Anxiety is becoming an increasingly common term used in almost everyday language. Years ago, it was something a bit mysterious but now, practically everyone is familiar with the concept but still, the question is asked, what causes anxiety?
First, it helps to know exactly what anxiety is. Basically, it’s your brain/body’s response to a threat. Fight or flight mode. Every living being has it as it’s a tool necessary for survival. Anxiety is a signal that enables your body to run away or fight whatever threat your brain has identified. That’s why anxiety comes with so many physical symptoms as it is a physical reaction to something. Anxiety isn’t just a thought.
Once we understand that, there’s a very simplistic answer to the question “what causes anxiety?”. A threat. Anxiety is triggered when our brain perceives a threat. Sounds simple right? Well, as we have evolved as a species, the threats we now experience aren’t always physical which means they don’t require a physical response.

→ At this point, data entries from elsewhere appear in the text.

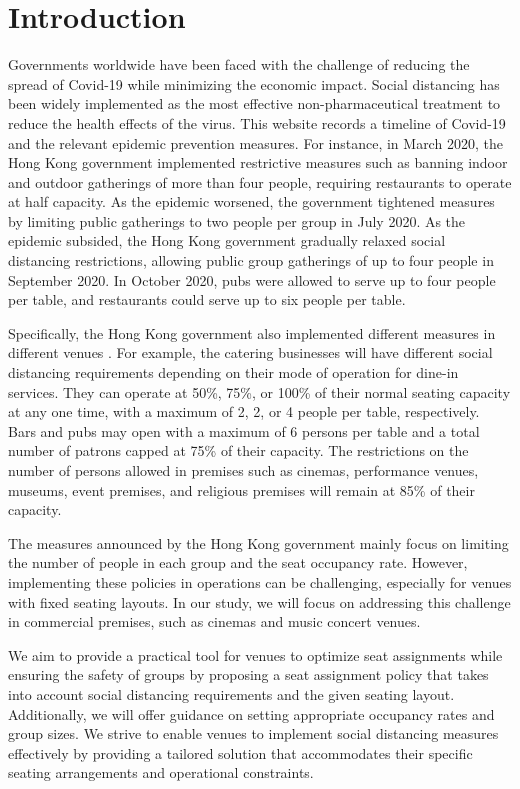\section{Introduction}
Governments worldwide have been faced with the challenge of reducing the spread of Covid-19 while minimizing the economic impact. Social distancing has been widely implemented as the most effective non-pharmaceutical treatment to reduce the health effects of the virus. 
This website records a timeline of Covid-19 and the relevant epidemic prevention measures\cite{Covid19Timeline}. For instance, in March 2020, the Hong Kong government implemented restrictive measures such as banning indoor and outdoor gatherings of more than four people, requiring restaurants to operate at half capacity. As the epidemic worsened, the government tightened measures by limiting public gatherings to two people per group in July 2020. As the epidemic subsided, the Hong Kong government gradually relaxed social distancing restrictions, allowing public group gatherings of up to four people in September 2020. In October 2020, pubs were allowed to serve up to four people per table, and restaurants could serve up to six people per table. 

Specifically, the Hong Kong government also implemented different measures in different venues \cite{Gov202209}. For example, the catering businesses will have different social distancing requirements depending on their mode of operation for dine-in services. They can operate at 50\%, 75\%, or 100\% of their normal seating capacity at any one time, with a maximum of 2, 2, or 4 people per table, respectively. Bars and pubs may open with a maximum of 6 persons per table and a total number of patrons capped at 75\% of their capacity. The restrictions on the number of persons allowed in premises such as cinemas, performance venues, museums, event premises, and religious premises will remain at 85\% of their capacity.

The measures announced by the Hong Kong government mainly focus on limiting the number of people in each group and the seat occupancy rate. However, implementing these policies in operations can be challenging, especially for venues with fixed seating layouts. In our study, we will focus on addressing this challenge in commercial premises, such as cinemas and music concert venues.

We aim to provide a practical tool for venues to optimize seat assignments while ensuring the safety of groups by proposing a seat assignment policy that takes into account social distancing requirements and the given seating layout. Additionally, we will offer guidance on setting appropriate occupancy rates and group sizes. We strive to enable venues to implement social distancing measures effectively by providing a tailored solution that accommodates their specific seating arrangements and operational constraints.

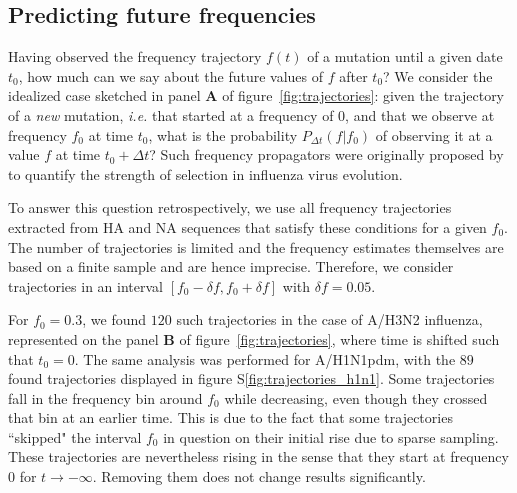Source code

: \documentclass[reprint,amsmath,amssymb,superscriptaddress,showpacs,rmp]{revtex4-1}
\newcommand{\sref}[1]{S\ref{#1}}
\begin{document}

\subsection*{Predicting future frequencies}
Having observed the frequency trajectory $f(t)$ of a mutation until a given date $t_0$, how much can we say about the future values of $f$ after $t_0$?
We consider the idealized case sketched in panel \textbf{A} of figure~\ref{fig:trajectories}: given the trajectory of a \emph{new} mutation, \emph{i.e.} that started at a frequency of 0, and that we observe at frequency $f_0$ at time $t_0$, what is the probability $P_{\Delta t}(f\vert f_0)$ of observing it at a value $f$ at time $t_0 + \Delta t$?
Such frequency propagators were originally proposed by \citep{strelkowa_clonal_2012} to quantify the strength of selection in influenza virus evolution.

To answer this question retrospectively, we use all frequency trajectories extracted from HA and NA sequences that satisfy these conditions for a given $f_0$.  The number of trajectories is limited and the frequency estimates themselves are based on a finite sample and are hence imprecise.
Therefore, we consider trajectories in an interval $[f_0-\delta f, f_0+\delta f]$ with $\delta f = 0.05$.

For $f_0=0.3$, we found $120$ such trajectories in the case of A/H3N2 influenza, represented on the panel \textbf{B} of figure~\ref{fig:trajectories}, where time is shifted such that $t_0 = 0$. The same analysis was performed for A/H1N1pdm, with the $89$ found trajectories displayed in figure \sref{fig:trajectories_h1n1}.
Some trajectories fall in the frequency bin around $f_0$ while decreasing, even though they crossed that bin at an earlier time.
This is due to the fact that some trajectories ``skipped" the interval $f_0$ in question on their initial rise due to sparse sampling.
These trajectories are nevertheless rising in the sense that they start at frequency 0 for $t\rightarrow -\infty$.
Removing them does not change results significantly.
\end{document}
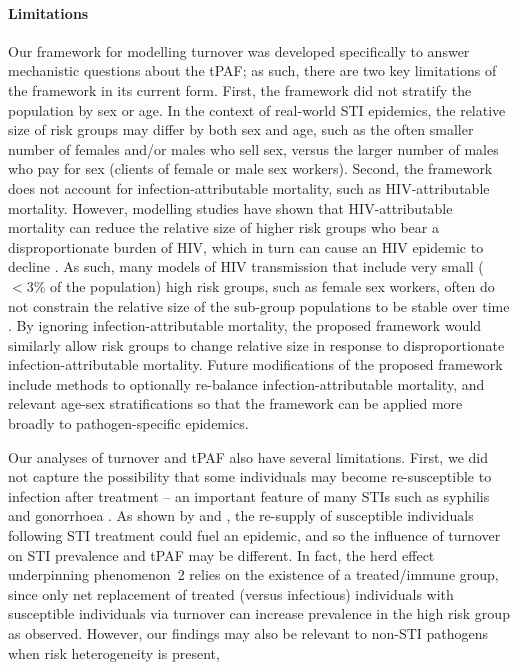\paragraph{Limitations}
Our framework for modelling turnover was developed
specifically to answer mechanistic questions about the tPAF;
as such, there are two key limitations of the framework in its current form.
First, the framework did not stratify the population by sex or age.
In the context of real-world STI epidemics,
the relative size of risk groups may differ by both sex and age,
such as the often smaller number of females and/or males who sell sex,
versus the larger number of males who pay for sex (clients of female or male sex workers).
Second, the framework does not account for
infection-attributable mortality, such as HIV-attributable mortality.
However, modelling studies have shown that HIV-attributable mortality can reduce the
relative size of higher risk groups who bear a disproportionate burden of HIV,
which in turn can cause an HIV epidemic to decline \citep{Boily1997}.
As such, many models of HIV transmission that include
very small ($<3\%$ of the population) high risk groups, such as female sex workers,
often do not constrain the relative size
of the sub-group populations to be stable over time \citep{Pickles2013}.
By ignoring infection-attributable mortality,
the proposed framework would similarly allow risk groups to change relative size
in response to disproportionate infection-attributable mortality.
Future modifications of the proposed framework include methods to optionally re-balance
infection-attributable mortality, and relevant age-sex stratifications so that
the framework can be applied more broadly to pathogen-specific epidemics.
\par
Our analyses of turnover and tPAF also have several limitations.
First, we did not capture the possibility that some individuals may become
re-susceptible to infection after treatment
-- an important feature of many STIs such as syphilis and gonorrhoea \citep{Fenton2008}.
As shown by \citet{Fenton2008} and \citet{Pourbohloul2003},
the re-supply of susceptible individuals following STI treatment
could fuel an epidemic, and so the influence of turnover on
STI prevalence and tPAF may be different.
In fact, the herd effect underpinning phenomenon~2
relies on the existence of a treated/immune group,
since only net replacement of treated (versus infectious) individuals
with susceptible individuals via turnover can increase prevalence
in the high risk group as observed.
However, our findings may also be relevant to non-STI pathogens when risk heterogeneity is present,
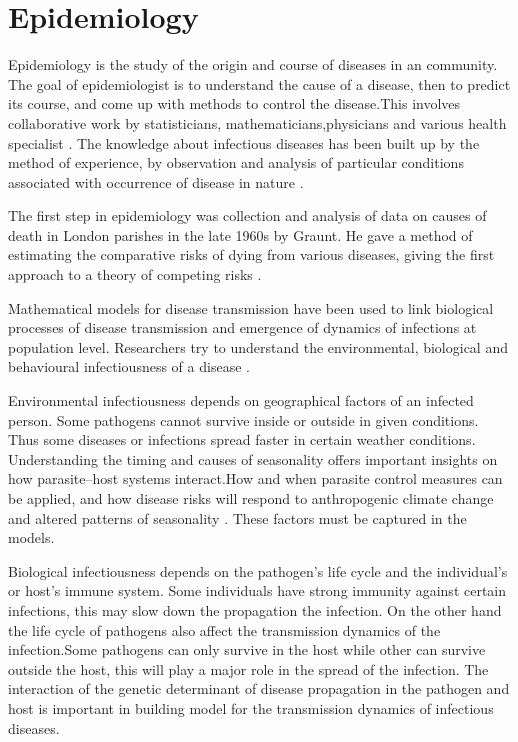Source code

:  \section{Epidemiology}
 
 Epidemiology is the study of the origin and course of diseases in an community. The goal of epidemiologist is to understand the cause of a disease, then to predict its course, and come up with methods to control the disease.This
involves collaborative work by statisticians, mathematicians,physicians and various health specialist \citep{Brauer2017}.
The knowledge about infectious diseases has been built up by the method of experience, by
observation and analysis of particular conditions associated with occurrence of disease in nature \citep{frost1923importance}.
 
The first step in epidemiology was collection and analysis of data on causes of death in London parishes in the late 1960s by Graunt.
He  gave a method of estimating the comparative risks of dying from various diseases, giving the first approach to a theory of competing risks \citep{Brauer2017}.
 
 Mathematical models for disease transmission have been used to link biological processes of disease transmission and emergence of dynamics of infections at  population level. Researchers try to understand the environmental, biological  and behavioural infectiousness of a disease .
 
 Environmental infectiousness depends on geographical factors of an infected person. Some pathogens cannot survive inside or outside in given conditions. Thus some diseases or infections spread faster in certain weather conditions\citep{grass}.
Understanding the timing and causes of seasonality offers important insights on how parasite–host systems interact.How and when parasite control measures can be applied, and how disease risks will respond to anthropogenic climate change and altered patterns of seasonality \citep{altizer}. These factors must be captured in the models.
  
Biological infectiousness depends on the pathogen's life cycle and the individual's or host's immune system. Some individuals have strong immunity against certain infections, this may  slow down the propagation the infection. On the other hand the life cycle of  pathogens also affect
the transmission dynamics of the infection.Some pathogens can only survive in the host while other can survive outside the host, this will play a major role in the spread of the infection.  The interaction of the genetic determinant of disease propagation in the pathogen and host is important in building model for the transmission dynamics of infectious diseases.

Threats now include: losing a job, having no income, losing your home, a relationship break down, failing exams, etc. These are all negative things (at least at the outset) that impact your life in a big way, so it’s natural to feel anxious about them. However, these aren’t physical threats to your life. Failing an exam may mean not going to the school you want or even getting the job you want, but that doesn’t mean your life will end. Our brains don’t know that though. So it responds in the same way as it would to a physical threat.
Anxiety disorders are a slightly different thing. Anxiety disorders are when your anxiety response is triggered by something that isn’t a threat at all, like being in a cinema for example. This can come from a variety of things like being overwhelmed or major life changes. There’s a video on what causes anxiety disorders here: https://youtu.be/4Fjiv1IlKDw
Another potential cause of anxiety can be your surrounding situation, including the people in it. If people around you are scared, anxious, or angry, you are likely to pick up on it, or at least your subconscious will. That can then trigger anxiety. We are social creatures and although we can communicate verbally, we don’t need to in order to understand how we are feeling. Sometimes staying away from certain situations or certain people will cause your anxiety to subside. This is often the case for people who can’t pinpoint what is triggering their anxiety.
Ultimately, anxiety comes from stress or fear. When we are put into stressful situations, we feel anxious. Anxiety is perfectly normal but it’s not a particularly pleasant feeling. There are a few things you can do to ease anxiety:
Plan something relaxing every day
Spend time outside every day
Do some exercise every day
Have a good bedtime routine
Take regular breaks during the working day
Spend time with other people
If you’re feeling anxious, try to pinpoint where the stress is coming from. If you can, remove it. That may mean confronting somebody, or it could just mean taking a break from everything for a couple of days. The earlier you address it, the less likely it’ll manifest into a long-term problem.